In addition, as SEACOM extends its South African national network, CloudWorx will increasingly be available to corporate customers outside the country’s major metros.

The shift in scale of CloudWorx availability reflects SEACOM’s growth as a connectivity and business solutions provider.

Approved by regulatory authorities on 1 March, SEACOM has acquired 100% of FibreCo Telecommunications, a national fibre network with infrastructure, connectivity services and over 60 Points of Presence across South Africa.

This ever-expanding footprint will bring SEACOM cloud connectivity solutions, like CloudWorx, to businesses in hitherto neglected economic centres such as Bloemfontein and East London.

Whether your requirements are to connect to the newly-launched Azure or AWS data centres in South Africa or Google and Oracle based out of Amsterdam, SEACOM has the presence, infrastructure and scalability to help South African (and East African) businesses fast-track and support their cloud migration strategy.

The FibreCo acquisition introduces over 4700km of national fibre, in addition to SEACOM’s pioneering subsea cable system connecting East Africa to South Africa, Europe and Asia.

This robust network lets SEACOM customers take advantage of a high-speed, flexible and resilient backbone from an end-to-end perspective.

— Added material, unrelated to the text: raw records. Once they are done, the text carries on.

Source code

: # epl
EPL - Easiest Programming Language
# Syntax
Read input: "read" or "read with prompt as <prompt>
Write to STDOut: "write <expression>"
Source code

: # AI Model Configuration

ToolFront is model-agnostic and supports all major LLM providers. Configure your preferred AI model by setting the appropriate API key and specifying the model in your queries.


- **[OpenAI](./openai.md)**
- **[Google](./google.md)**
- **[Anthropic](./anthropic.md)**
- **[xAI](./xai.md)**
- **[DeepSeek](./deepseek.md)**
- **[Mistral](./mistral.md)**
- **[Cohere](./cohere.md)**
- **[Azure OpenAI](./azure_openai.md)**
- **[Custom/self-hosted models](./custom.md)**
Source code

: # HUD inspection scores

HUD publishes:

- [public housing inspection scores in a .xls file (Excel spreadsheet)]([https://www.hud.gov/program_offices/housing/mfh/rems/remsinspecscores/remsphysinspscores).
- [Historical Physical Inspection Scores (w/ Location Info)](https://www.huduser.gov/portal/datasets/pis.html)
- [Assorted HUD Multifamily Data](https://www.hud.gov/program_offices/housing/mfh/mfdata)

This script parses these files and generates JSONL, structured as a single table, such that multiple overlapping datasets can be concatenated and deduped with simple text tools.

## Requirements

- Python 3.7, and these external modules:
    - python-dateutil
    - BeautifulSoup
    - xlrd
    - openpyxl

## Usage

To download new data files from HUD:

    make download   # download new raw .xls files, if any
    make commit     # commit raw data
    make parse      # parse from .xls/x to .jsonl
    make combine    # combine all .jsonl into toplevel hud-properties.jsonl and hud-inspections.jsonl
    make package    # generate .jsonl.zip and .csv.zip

International capacity on the SEACOM network is currently lit at 1.5 Tbps and the South African national backbone is being upgraded to 1 Tbps.

Across the board, fibre access is uncontended and unshared to provide corporates with carrier-grade, scalable connectivity.

Scalability and general fluidity are key considerations for South African businesses to future-proof their cloud migration strategy. Cloud provider requirements may switch between public Internet access and dedicated private connectivity.

Meanwhile, individual businesses may see their cloud usage change in line with their growth strategy, using office software-as-a-service today and data-intensive AI analytics tomorrow.

As Robert Marston, Global Head of Product at SEACOM, explains, “Through SEACOM’s investments in undersea & terrestrial fibre, coupled with its interconnections with the major Cloud Providers both locally and internationally, SEACOM has the highest-speed bandwidth, low-latency routing, and a comprehensive set of options to ensure its clients can make effective use of the Cloud services in their businesses.”

Although it has benefits for medium to large businesses in all sectors, SEACOM CloudWorx is versatile enough to cater for industries such as the Mining Sector who may have limited requirements for cloud connectivity, to the Financial Services Sector, which has strict security and throughput requirements driven by their day to day operational needs.

 In these applications, utilising software-as-a-service platforms, hosted in a cloud environment, results in increased speed, security and application efficiency.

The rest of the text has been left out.